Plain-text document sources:
=== Section Start ===
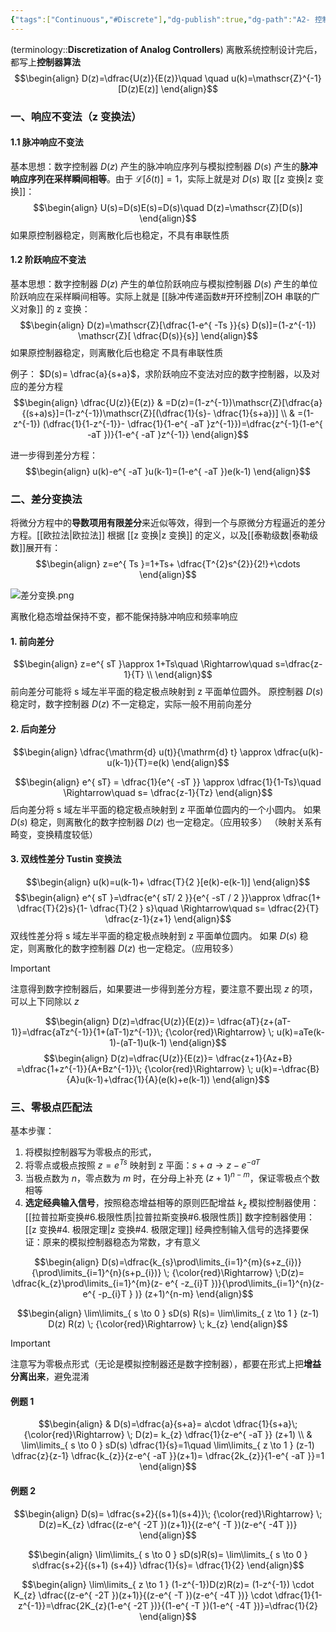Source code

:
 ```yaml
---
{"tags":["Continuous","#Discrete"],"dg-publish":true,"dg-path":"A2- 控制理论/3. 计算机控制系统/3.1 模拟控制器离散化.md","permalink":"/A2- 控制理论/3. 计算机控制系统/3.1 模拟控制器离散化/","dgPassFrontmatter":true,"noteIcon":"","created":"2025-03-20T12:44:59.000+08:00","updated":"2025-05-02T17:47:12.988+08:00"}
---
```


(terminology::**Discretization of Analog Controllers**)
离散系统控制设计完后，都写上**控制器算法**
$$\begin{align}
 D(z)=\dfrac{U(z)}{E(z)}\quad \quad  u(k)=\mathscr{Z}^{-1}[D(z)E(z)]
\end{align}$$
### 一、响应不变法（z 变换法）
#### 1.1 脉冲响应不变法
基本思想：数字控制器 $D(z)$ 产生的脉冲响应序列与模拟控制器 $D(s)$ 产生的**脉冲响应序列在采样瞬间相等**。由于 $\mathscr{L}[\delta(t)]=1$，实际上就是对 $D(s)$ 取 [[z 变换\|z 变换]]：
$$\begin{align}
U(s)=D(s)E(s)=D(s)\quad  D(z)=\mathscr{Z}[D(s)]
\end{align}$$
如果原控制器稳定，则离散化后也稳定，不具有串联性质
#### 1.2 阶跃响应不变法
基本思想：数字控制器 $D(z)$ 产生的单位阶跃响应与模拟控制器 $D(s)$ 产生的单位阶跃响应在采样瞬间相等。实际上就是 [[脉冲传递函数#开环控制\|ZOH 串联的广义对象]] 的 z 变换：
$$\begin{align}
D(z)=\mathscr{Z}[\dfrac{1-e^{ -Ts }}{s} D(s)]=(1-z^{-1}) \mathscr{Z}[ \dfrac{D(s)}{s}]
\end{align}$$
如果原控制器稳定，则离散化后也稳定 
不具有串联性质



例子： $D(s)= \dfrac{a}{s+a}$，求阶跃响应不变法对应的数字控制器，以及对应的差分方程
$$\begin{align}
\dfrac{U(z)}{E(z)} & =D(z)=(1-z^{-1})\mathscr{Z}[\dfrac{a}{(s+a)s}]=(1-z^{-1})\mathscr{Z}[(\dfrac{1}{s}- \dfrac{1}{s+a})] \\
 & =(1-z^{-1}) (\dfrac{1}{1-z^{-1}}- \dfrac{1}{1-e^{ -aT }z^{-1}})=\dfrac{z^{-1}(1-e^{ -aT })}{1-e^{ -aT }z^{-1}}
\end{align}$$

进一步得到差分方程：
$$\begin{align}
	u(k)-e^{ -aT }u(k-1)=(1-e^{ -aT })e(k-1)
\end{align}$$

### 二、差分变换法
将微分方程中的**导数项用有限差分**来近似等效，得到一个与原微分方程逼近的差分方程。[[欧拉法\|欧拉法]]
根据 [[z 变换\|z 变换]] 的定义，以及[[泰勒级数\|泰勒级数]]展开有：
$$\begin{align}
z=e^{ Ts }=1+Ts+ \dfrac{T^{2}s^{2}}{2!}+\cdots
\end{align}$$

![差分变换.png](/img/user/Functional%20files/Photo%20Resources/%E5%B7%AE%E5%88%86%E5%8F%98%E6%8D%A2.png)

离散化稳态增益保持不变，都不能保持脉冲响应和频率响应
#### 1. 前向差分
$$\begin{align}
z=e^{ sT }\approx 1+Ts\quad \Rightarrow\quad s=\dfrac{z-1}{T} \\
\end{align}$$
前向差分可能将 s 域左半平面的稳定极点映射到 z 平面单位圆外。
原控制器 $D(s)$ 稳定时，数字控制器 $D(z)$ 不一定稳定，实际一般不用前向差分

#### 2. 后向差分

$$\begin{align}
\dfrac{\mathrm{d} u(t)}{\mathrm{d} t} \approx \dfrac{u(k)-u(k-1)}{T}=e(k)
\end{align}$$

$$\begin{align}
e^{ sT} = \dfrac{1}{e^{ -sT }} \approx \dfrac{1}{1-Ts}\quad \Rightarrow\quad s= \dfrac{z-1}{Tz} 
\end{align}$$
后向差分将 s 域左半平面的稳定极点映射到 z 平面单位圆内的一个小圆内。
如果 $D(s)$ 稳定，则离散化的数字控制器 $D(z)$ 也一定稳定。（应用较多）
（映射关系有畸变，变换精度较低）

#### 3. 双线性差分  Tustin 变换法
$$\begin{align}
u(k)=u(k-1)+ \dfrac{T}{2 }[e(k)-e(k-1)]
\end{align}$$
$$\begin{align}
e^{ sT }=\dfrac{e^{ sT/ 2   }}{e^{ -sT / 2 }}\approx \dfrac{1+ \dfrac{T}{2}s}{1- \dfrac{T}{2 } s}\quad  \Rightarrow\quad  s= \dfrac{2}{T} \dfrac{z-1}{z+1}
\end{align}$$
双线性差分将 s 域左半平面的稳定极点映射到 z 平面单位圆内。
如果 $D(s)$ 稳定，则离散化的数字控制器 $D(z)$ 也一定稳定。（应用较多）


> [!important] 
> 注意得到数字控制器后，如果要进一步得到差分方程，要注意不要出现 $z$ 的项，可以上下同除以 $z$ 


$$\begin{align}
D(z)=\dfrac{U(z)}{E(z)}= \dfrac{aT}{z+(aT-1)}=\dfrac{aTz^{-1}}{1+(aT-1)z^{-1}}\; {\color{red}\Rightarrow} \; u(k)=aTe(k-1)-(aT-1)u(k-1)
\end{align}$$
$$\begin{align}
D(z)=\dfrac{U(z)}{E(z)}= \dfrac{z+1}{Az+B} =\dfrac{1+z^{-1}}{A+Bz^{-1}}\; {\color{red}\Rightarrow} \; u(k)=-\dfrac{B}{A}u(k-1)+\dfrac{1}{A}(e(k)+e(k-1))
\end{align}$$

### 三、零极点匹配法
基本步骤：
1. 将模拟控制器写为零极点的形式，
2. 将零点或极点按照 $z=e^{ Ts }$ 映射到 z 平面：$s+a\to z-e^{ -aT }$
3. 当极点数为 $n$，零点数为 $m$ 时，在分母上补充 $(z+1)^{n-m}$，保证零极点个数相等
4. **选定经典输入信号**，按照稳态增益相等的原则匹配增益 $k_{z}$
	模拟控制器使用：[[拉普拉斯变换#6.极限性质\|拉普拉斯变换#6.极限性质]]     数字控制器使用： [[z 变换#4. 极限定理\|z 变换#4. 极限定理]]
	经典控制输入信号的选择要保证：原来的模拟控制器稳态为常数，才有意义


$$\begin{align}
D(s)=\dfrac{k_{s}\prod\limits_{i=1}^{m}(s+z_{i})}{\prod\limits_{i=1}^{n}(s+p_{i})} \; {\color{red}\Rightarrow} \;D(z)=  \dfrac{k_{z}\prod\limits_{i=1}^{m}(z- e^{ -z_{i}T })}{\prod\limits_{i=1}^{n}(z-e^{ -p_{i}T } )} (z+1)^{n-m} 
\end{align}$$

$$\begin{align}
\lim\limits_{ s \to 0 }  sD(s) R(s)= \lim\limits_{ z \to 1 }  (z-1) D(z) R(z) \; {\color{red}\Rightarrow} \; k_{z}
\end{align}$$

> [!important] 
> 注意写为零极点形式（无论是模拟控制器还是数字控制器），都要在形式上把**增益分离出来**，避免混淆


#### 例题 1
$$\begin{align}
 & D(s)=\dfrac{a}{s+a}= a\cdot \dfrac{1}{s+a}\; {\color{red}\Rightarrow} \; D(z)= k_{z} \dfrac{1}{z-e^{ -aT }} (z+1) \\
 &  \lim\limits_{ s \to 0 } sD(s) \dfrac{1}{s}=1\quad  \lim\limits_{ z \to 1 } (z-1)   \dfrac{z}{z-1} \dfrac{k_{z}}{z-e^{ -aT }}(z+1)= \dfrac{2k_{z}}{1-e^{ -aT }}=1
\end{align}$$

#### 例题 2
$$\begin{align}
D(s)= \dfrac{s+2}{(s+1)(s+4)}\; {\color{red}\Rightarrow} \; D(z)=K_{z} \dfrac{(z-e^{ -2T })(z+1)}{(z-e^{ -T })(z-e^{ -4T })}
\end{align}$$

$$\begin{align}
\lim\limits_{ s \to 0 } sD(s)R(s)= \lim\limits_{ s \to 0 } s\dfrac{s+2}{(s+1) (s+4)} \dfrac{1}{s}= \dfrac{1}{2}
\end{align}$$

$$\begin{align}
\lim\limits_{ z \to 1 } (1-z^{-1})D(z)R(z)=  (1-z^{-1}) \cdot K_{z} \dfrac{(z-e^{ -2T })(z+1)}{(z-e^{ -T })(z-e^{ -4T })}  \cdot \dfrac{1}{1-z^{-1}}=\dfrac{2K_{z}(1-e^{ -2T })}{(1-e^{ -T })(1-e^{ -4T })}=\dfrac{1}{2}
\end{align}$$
=== Section End ===
What the task requires – Above are the entries. Output exactly the lines beginning with the line that has "将微分方程中的**导数项用有" and ending with the line that has "后向差分将 s 域左半平面的稳定极点映射到 z 平面单位圆内的一个小圆内。".

Final answer –
将微分方程中的**导数项用有限差分**来近似等效，得到一个与原微分方程逼近的差分方程。[[欧拉法\|欧拉法]]
根据 [[z 变换\|z 变换]] 的定义，以及[[泰勒级数\|泰勒级数]]展开有：
$$\begin{align}
z=e^{ Ts }=1+Ts+ \dfrac{T^{2}s^{2}}{2!}+\cdots
\end{align}$$

![差分变换.png](/img/user/Functional%20files/Photo%20Resources/%E5%B7%AE%E5%88%86%E5%8F%98%E6%8D%A2.png)

离散化稳态增益保持不变，都不能保持脉冲响应和频率响应
#### 1. 前向差分
$$\begin{align}
z=e^{ sT }\approx 1+Ts\quad \Rightarrow\quad s=\dfrac{z-1}{T} \\
\end{align}$$
前向差分可能将 s 域左半平面的稳定极点映射到 z 平面单位圆外。
原控制器 $D(s)$ 稳定时，数字控制器 $D(z)$ 不一定稳定，实际一般不用前向差分

#### 2. 后向差分

$$\begin{align}
\dfrac{\mathrm{d} u(t)}{\mathrm{d} t} \approx \dfrac{u(k)-u(k-1)}{T}=e(k)
\end{align}$$

$$\begin{align}
e^{ sT} = \dfrac{1}{e^{ -sT }} \approx \dfrac{1}{1-Ts}\quad \Rightarrow\quad s= \dfrac{z-1}{Tz} 
\end{align}$$
后向差分将 s 域左半平面的稳定极点映射到 z 平面单位圆内的一个小圆内。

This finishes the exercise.